Pictures paired with source code
※

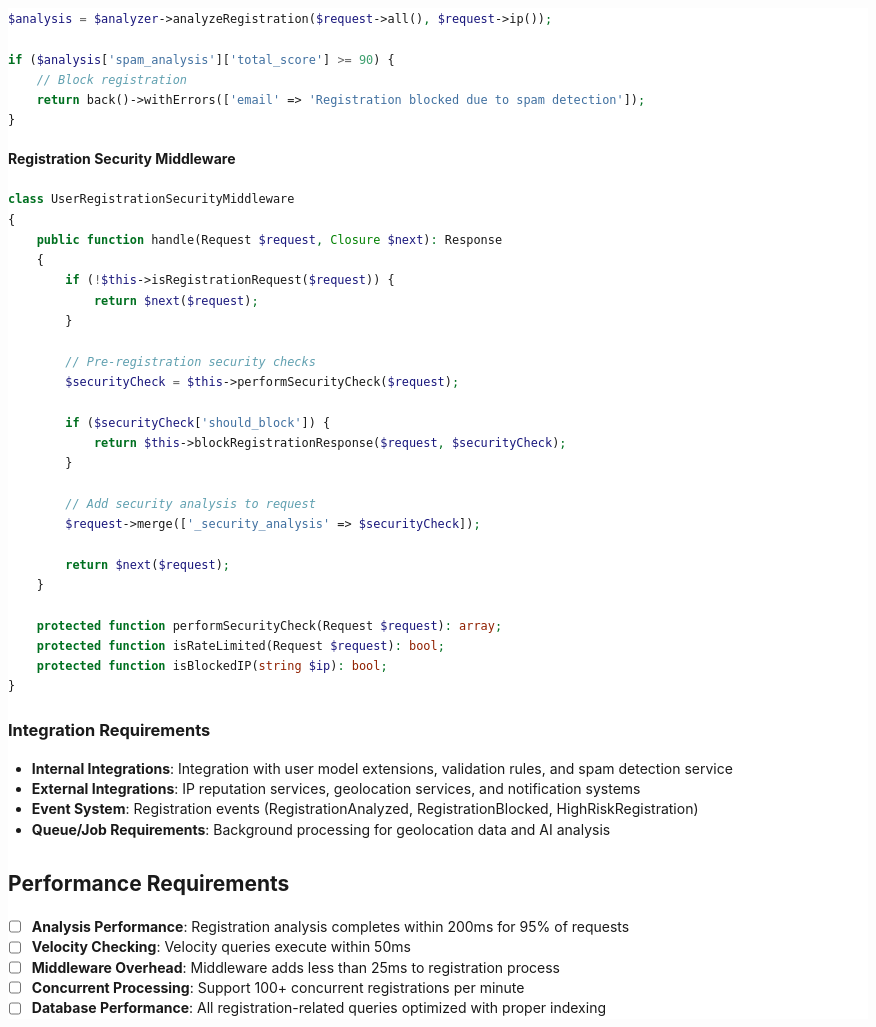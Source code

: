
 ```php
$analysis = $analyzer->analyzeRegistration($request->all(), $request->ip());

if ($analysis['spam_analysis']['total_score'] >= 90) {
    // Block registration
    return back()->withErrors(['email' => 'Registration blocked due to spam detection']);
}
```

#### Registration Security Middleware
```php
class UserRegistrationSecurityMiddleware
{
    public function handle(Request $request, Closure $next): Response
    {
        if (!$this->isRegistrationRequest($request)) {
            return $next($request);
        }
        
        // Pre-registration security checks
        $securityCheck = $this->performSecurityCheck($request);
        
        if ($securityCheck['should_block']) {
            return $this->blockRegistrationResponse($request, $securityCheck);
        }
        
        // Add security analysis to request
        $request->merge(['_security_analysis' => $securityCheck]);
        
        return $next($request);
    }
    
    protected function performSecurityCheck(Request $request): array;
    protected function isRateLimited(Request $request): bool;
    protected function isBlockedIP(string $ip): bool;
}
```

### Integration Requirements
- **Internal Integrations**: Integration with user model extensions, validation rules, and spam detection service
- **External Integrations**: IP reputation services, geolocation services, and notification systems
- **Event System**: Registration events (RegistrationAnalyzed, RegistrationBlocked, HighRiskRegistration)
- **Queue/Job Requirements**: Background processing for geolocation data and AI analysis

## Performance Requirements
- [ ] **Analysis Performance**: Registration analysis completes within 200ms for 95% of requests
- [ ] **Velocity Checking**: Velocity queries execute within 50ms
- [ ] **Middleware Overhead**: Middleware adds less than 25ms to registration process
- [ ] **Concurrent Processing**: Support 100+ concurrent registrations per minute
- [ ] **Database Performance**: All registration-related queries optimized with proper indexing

※

_YOUR OBJECTIVE_. Return only the lines of the records in which the string "detection" appears.

_WRITTEN RESPONSE_.
    return back()->withErrors(['email' => 'Registration blocked due to spam detection']);
- **Internal Integrations**: Integration with user model extensions, validation rules, and spam detection service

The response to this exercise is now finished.